See SequenceMatchRules for other possible uses of assignment rules.

Pattern Language

The TokensRegex pattern language is designed to be similar to standard Java regular expressions. Many of the concepts from standard regular expressions for strings, such as wildcards and capturing groups, are supported by TokensRegex and use a similar syntax. The specifics of the language are described below. The main difference is in the syntax for matching individual tokens.

Defining a regular expression for matching a single token

In Stanford CoreNLP, tokens are represented as a CoreMap (essentially a mapping from an attribute key (Class) to an attribute value (Object)).

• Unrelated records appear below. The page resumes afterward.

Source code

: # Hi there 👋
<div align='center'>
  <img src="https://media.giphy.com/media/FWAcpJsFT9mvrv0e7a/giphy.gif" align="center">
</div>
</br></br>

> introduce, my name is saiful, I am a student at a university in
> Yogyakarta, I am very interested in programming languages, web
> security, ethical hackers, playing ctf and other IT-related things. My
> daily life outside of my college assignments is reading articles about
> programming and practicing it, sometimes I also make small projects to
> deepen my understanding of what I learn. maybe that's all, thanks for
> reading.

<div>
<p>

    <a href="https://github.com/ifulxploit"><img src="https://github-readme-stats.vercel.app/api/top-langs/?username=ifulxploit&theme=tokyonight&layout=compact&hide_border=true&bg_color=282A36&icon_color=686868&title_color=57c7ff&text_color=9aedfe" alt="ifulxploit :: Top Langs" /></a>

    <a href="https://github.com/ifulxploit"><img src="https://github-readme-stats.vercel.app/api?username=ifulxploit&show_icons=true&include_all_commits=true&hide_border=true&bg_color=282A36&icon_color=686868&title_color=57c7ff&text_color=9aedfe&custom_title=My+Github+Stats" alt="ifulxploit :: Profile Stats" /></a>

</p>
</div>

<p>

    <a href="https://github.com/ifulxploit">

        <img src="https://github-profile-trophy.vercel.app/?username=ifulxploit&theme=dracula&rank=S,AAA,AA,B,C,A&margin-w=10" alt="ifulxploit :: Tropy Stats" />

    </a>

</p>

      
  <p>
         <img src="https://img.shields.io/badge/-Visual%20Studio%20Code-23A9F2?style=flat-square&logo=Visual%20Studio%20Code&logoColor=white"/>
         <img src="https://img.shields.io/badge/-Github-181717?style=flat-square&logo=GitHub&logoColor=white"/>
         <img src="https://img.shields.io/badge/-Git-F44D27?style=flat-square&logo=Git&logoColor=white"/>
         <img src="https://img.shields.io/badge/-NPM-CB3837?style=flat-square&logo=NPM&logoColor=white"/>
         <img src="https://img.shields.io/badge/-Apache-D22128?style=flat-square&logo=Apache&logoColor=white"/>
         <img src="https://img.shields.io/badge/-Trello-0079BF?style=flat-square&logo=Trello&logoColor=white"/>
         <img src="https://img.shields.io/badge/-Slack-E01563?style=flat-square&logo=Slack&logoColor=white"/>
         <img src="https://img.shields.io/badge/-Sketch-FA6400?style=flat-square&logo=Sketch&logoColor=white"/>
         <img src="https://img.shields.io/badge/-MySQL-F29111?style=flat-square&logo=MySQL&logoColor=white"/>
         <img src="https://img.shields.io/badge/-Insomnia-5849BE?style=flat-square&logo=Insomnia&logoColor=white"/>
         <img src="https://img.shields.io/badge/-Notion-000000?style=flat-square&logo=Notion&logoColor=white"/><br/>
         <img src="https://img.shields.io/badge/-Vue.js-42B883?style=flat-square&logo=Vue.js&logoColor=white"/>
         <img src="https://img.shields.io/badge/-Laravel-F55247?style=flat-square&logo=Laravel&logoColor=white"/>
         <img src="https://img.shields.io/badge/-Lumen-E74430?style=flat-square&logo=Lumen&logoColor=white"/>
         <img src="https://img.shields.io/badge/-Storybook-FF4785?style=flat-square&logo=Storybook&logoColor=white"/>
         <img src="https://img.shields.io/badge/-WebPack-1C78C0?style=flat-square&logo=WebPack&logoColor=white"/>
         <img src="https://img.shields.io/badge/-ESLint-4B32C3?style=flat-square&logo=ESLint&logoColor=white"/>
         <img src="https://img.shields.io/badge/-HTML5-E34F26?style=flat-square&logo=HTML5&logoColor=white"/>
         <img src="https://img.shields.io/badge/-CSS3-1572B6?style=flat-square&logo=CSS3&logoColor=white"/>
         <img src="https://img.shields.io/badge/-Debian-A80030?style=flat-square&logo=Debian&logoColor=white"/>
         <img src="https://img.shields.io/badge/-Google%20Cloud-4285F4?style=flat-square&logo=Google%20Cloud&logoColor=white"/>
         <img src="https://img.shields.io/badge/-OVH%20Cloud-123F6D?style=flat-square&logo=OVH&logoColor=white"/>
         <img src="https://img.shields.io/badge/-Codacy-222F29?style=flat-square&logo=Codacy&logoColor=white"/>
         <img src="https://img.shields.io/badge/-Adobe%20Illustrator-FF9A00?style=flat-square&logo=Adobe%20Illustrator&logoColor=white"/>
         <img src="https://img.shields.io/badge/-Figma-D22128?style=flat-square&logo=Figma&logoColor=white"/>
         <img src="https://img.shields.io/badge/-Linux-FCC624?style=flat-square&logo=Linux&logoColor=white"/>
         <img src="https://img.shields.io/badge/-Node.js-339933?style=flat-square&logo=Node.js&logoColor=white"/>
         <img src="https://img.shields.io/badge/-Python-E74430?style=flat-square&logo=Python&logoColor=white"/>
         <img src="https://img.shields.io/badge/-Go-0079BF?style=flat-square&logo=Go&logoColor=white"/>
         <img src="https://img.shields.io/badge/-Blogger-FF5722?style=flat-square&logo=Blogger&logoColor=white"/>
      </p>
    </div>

TokensRegex supports matching attributes by specifying the key and the value to be matched. Each token is indicated by [ <expression> ] where <expression> specifies how the attributes should be matched.

Basic expression - Basic expressions are enclosed with {} and have the form { <attr1>; <attr2>...}, where each <attr> specifies a <name> <matchfunc> <value>. See Attribute Match Expression for a summary of the constructs for matching attributes, and Annotation Keys for the attribute names.

As a shorthand, the token text can be matched directly by using "" (for exact string match) or // (for regular expression match).

Compound Expressions - Compound expressions are formed using !, &, and |.

Annotation Keys

Here are standard names for the most commonly used annotation keys. There are many other know annotation keys.

Name Annotation Class
word CoreAnnotations.TextAnnotation
tag CoreAnnotations.PartOfSpeechTagAnnotation
lemma CoreAnnotations.LemmaAnnotation
ner CoreAnnotations.NamedEntityTagAnnotation
normalized CoreAnnotations.NormalizedNamedEntityTagAnnotation

Case Insensitivity

Use env.setDefaultStringMatchFlags(NodePattern.CASE_INSENSITIVE) and env.setDefaultStringPatternFlags(Pattern.CASE_INSENSITIVE) when using the API, where env is Env env = TokenSequencePattern.getNewEnv() and a pattern is compiled using the env object, for example, TokenSequencePattern p = TokenSequencePattern.compile(env, patternString).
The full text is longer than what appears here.